Das Elixier des Lebens wird knapp
Eine wichtige Botschaft von Stenzhorn ist es, Blut zu spenden. „Es gibt vieles, was man künstlich herstellen kann. Blut gehört nicht dazu. Momentan sind die Reserven nahezu leer, aber wenn jeder auch nur einmal Blut spenden ginge, würde das mehr als ausreichen.“ Den Rettungsassistenten verbindet selbst eine tragische Geschichte mit dem Thema. Bei einer Fahrt im Rettungswagen passiert ein schwerer Unfall, das Fahrzeug liegt auf der Seite, Stenzhorn ist hoffnungslos eingeklemmt. Bald darauf fällt er ins Koma. „Mir fehlen acht Tage meines Lebens. Nur durch eine Blutkonserve bin ich jetzt noch hier.“ An diesem Tag schwor er sich, zwei Mal im Jahr Blut zu spenden. Und hielt es durch.
Helfen statt gaffen!
In Deutschland muss jeder, der einen Führerschein hat, zuvor einen Erste-Hilfe-Kurs absolvieren. Das macht bundesweit 51 Millionen Ersthelfende. Theoretisch. Denn drei Viertel von ihnen haben starke Bedenken, im Ernstfall überhaupt Erste Hilfe zu leisten.

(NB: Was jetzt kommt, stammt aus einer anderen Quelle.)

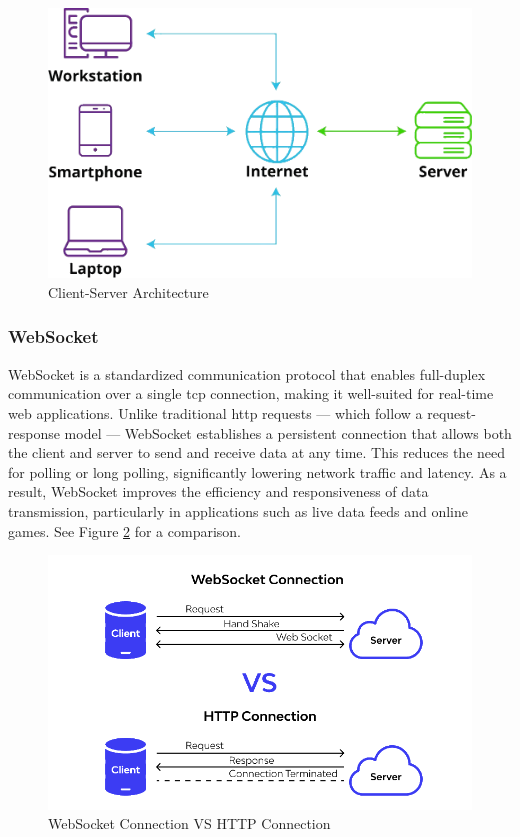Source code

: \begin{figure}[h!]
    \centering
    \includegraphics[width=0.75\linewidth]{figures/theory/client-server-architecture.png}
    \caption[Client-Server Architecture]{Client-Server Architecture \cite{liquidweb:client-server}}
    \label{fig:client-server-architecture}
\end{figure}

\subsubsection*{WebSocket}
\label{subsubsec:websocket}

WebSocket is a standardized communication protocol that enables full-duplex communication over a single \gls{tcp} connection, making it well-suited for real-time web applications. Unlike traditional \gls{http} requests — which follow a request-response model — WebSocket establishes a persistent connection that allows both the client and server to send and receive data at any time. This reduces the need for polling or long polling, significantly lowering network traffic and latency. As a result, WebSocket improves the efficiency and responsiveness of data transmission, particularly in applications such as live data feeds and online games. See Figure \ref{fig:websocket-vs-http} for a comparison. \cite{nodejs:websocket, apidog:websocket}


\begin{figure}[h!]
    \centering
    \includegraphics[width=0.75\linewidth]{figures/theory/websocket-vs-http.png}
    \caption[WebSocket Connection VS HTTP Connection]{WebSocket Connection VS HTTP Connection \cite{apidog:websocket}}
    \label{fig:websocket-vs-http}
\end{figure}

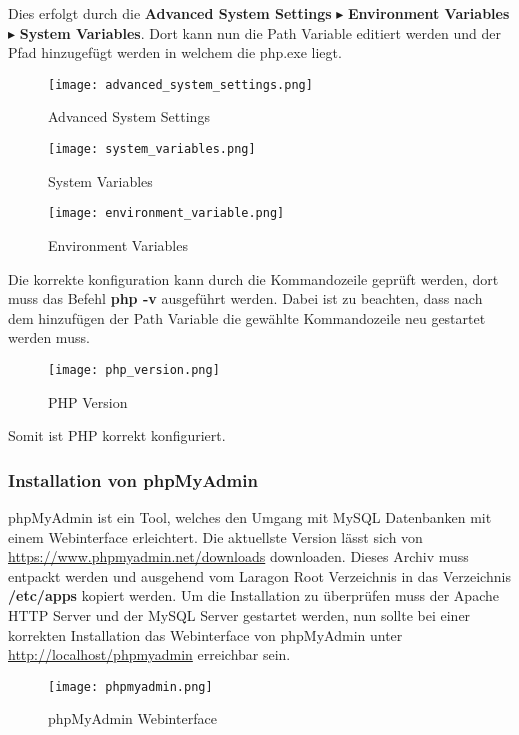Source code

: Dies erfolgt durch die \textbf{Advanced System Settings} $\blacktriangleright$
\textbf{Environment Variables} $\blacktriangleright$ \textbf{System Variables}.
Dort kann nun die Path Variable editiert werden und der Pfad hinzugefügt werden
in welchem die php.exe liegt.

\begin{figure}[H]
  \centering
  \texttt{[image: advanced\_system\_settings.png]}
  \caption{Advanced System Settings}
\end{figure}

\begin{figure}[H]
  \centering
  \texttt{[image: system\_variables.png]}
  \caption{System Variables}
\end{figure}

\begin{figure}[H]
  \centering
  \texttt{[image: environment\_variable.png]}
  \caption{Environment Variables}
\end{figure}

Die korrekte konfiguration kann durch die Kommandozeile geprüft werden, dort
muss das Befehl \textbf{php -v} ausgeführt werden. Dabei ist zu beachten, dass
nach dem hinzufügen der Path Variable die gewählte Kommandozeile neu gestartet
werden muss.

\begin{figure}[H]
  \centering
  \texttt{[image: php\_version.png]}
  \caption{PHP Version}
\end{figure}

Somit ist PHP korrekt konfiguriert.

\subsubsection{Installation von phpMyAdmin}
phpMyAdmin ist ein Tool, welches den Umgang mit MySQL Datenbanken mit einem
Webinterface erleichtert. Die aktuellste Version lässt sich von
\url{https://www.phpmyadmin.net/downloads} downloaden. Dieses Archiv muss
entpackt werden und ausgehend vom Laragon Root Verzeichnis in das Verzeichnis
\textbf{/etc/apps} kopiert werden. Um die Installation zu überprüfen muss der
Apache HTTP Server und der MySQL Server gestartet werden, nun sollte bei einer
korrekten Installation das Webinterface von phpMyAdmin unter
\url{http://localhost/phpmyadmin} erreichbar sein.

\begin{figure}[H]
  \centering
  \texttt{[image: phpmyadmin.png]}
  \caption{phpMyAdmin Webinterface}
\end{figure}

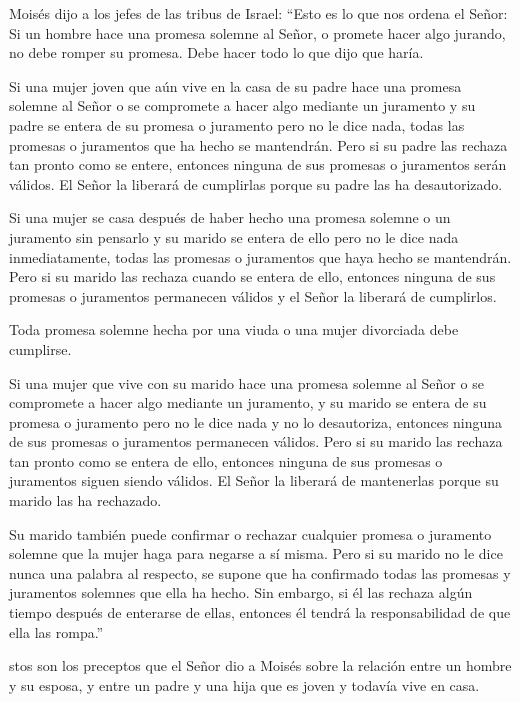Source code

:  Moisés dijo a los jefes de las tribus de Israel: ``Esto es
lo que nos ordena el Señor:  Si un hombre hace una promesa
solemne al Señor, o promete hacer algo jurando, no debe romper su
promesa. Debe hacer todo lo que dijo que haría.

 Si una mujer joven que aún vive en la casa de su padre hace
una promesa solemne al Señor o se compromete a hacer algo mediante un
juramento  y su padre se entera de su promesa o juramento
pero no le dice nada, todas las promesas o juramentos que ha hecho se
mantendrán.  Pero si su padre las rechaza tan pronto como se
entere, entonces ninguna de sus promesas o juramentos serán válidos. El
Señor la liberará de cumplirlas porque su padre las ha desautorizado.

 Si una mujer se casa después de haber hecho una promesa
solemne o un juramento sin pensarlo  y su marido se entera
de ello pero no le dice nada inmediatamente, todas las promesas o
juramentos que haya hecho se mantendrán.  Pero si su marido
las rechaza cuando se entera de ello, entonces ninguna de sus promesas o
juramentos permanecen válidos y el Señor la liberará de cumplirlos.

 Toda promesa solemne hecha por una viuda o una mujer
divorciada debe cumplirse.

 Si una mujer que vive con su marido hace una promesa
solemne al Señor o se compromete a hacer algo mediante un juramento,
 y su marido se entera de su promesa o juramento pero no le
dice nada y no lo desautoriza, entonces ninguna de sus promesas o
juramentos permanecen válidos.  Pero si su marido las
rechaza tan pronto como se entera de ello, entonces ninguna de sus
promesas o juramentos siguen siendo válidos. El Señor la liberará de
mantenerlas porque su marido las ha rechazado.

 Su marido también puede confirmar o rechazar cualquier
promesa o juramento solemne que la mujer haga para negarse a sí misma.
 Pero si su marido no le dice nunca una palabra al
respecto, se supone que ha confirmado todas las promesas y juramentos
solemnes que ella ha hecho.  Sin embargo, si él las rechaza
algún tiempo después de enterarse de ellas, entonces él tendrá la
responsabilidad de que ella las rompa.''

 stos son los preceptos que el Señor dio a Moisés sobre la
relación entre un hombre y su esposa, y entre un padre y una hija que es
joven y todavía vive en casa.

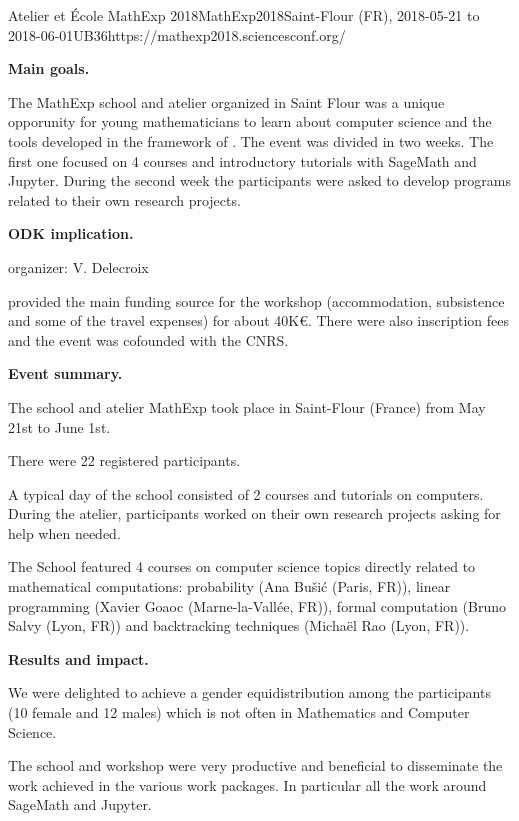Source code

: \begin{event}{Atelier et \'Ecole MathExp 2018}{MathExp2018}{Saint-Flour (FR),
2018-05-21 to 2018-06-01}{UB}{36}{https://mathexp2018.sciencesconf.org/}

\textbf{Main goals.}

The MathExp school and atelier organized in Saint Flour was a unique
opporunity for young mathematicians to learn about computer science
and the tools developed in the framework of \ODK. The event
was divided in two weeks. The first one focused on 4 courses and
introductory tutorials with SageMath and Jupyter. During the second
week the participants were asked to develop programs related to their
own research projects.

\textbf{ODK implication.} 

\ODK organizer: V. Delecroix

\ODK provided the main funding source for the workshop (accommodation,
subsistence and some of the travel expenses) for about 40K€. There were
also inscription fees and the event was cofounded with the CNRS.

\textbf{Event summary.} 

The school and atelier MathExp took place in Saint-Flour (France)
from May 21st to June 1st.

There were 22 registered participants.

A typical day of the school consisted of 2 courses and tutorials
on computers. During the atelier, participants worked on their
own research projects asking for help when needed.

The School featured 4 courses on computer science topics directly
related to mathematical computations: probability (Ana Bušić (Paris, FR)),
linear programming (Xavier Goaoc (Marne-la-Vallée, FR)), formal computation
(Bruno Salvy (Lyon, FR)) and backtracking techniques (Michaël Rao (Lyon, FR)).

\textbf{Results and impact.} 

We were delighted to achieve a gender equidistribution among the participants
(10 female and 12 males) which is not often in Mathematics and Computer
Science.

The school and workshop were very productive and beneficial to disseminate
the work achieved in the various work packages. In particular
all the work around SageMath and Jupyter.

\end{event}
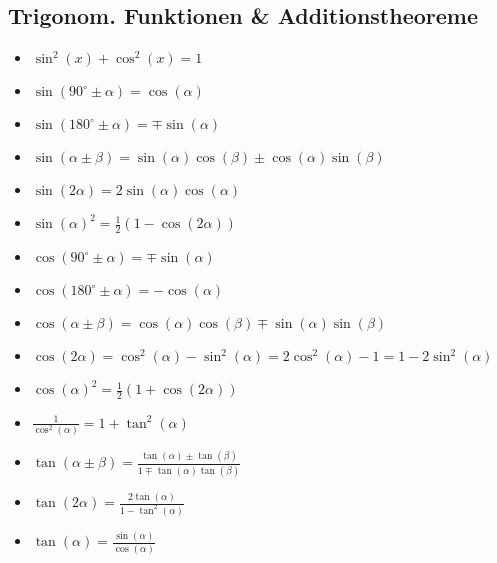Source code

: \subsection{Trigonom. Funktionen \& Additionstheoreme}
\begin{itemize}[leftmargin=*]
	\item $\sin^2(x) + \cos^2(x) = 1$
	
	\item $\sin(90^\circ \pm \alpha) = \cos(\alpha)$
	\item $\sin(180^\circ \pm \alpha) = \mp \sin(\alpha)$
	\item $\sin(\alpha \pm \beta) = \sin(\alpha)\cos(\beta) \pm	\cos(\alpha)\sin(\beta)$
	\item $\sin(2\alpha) = 2 \sin(\alpha)\cos(\alpha)$
	\item $\sin(\alpha)^2 = \frac{1}{2} (1 - \cos(2\alpha))$

	\item $\cos(90^\circ \pm \alpha) = \mp \sin(\alpha)$
	\item $\cos(180^\circ \pm \alpha) = - \cos(\alpha)$
	\item $\cos(\alpha \pm \beta) = \cos(\alpha)\cos(\beta) \mp \sin(\alpha) \sin(\beta)$
	\item $\cos(2\alpha) = \cos^2(\alpha) - \sin^2(\alpha) = 2 \cos^2(\alpha) - 1 = 1 - 2 \sin^2(\alpha)$
	\item $\cos(\alpha)^2 = \frac{1}{2} (1 + \cos(2\alpha))$
	\item $\frac{1}{\cos^2(\alpha)} = 1 + \tan^2(\alpha)$

	\item $\tan(\alpha \pm \beta) = \frac{\tan(\alpha) \pm \tan(\beta)}{1 \mp \tan(\alpha)\tan(\beta)}$
	\item $\tan(2\alpha) = \frac{2 \tan(\alpha)}{1 - \tan^2(\alpha)}$
	\item $\tan(\alpha) = \frac{\sin(\alpha)}{\cos{(\alpha)}}$
\end{itemize}

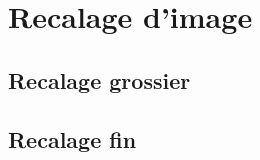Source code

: \section{Recalage d'image \label{sec:registration}}

\subsection{Recalage grossier}
\subsection{Recalage fin}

Jeder zweite hält sie für eine Sache der Profis. Stenzhorn findet dies höchst bedenklich und mahnt: „Das Schlechteste, was man machen kann, ist, nichts zu machen. Jeder Mensch ist ein Prototyp, jeder reagiert anders. Aber wichtig ist es, zu handeln.“ Auch wenn bei der Reanimation mal ein paar Rippen draufgingen – wichtig sei immer das Überleben. Solange er kann, will Richard Stenzhorn diese Botschaften weitergeben, in Schulen, Unternehmen und Ortsverbänden. Aktiv bleiben. Als der unbekannte Held in Wiesbaden, der er unverkennbar ist.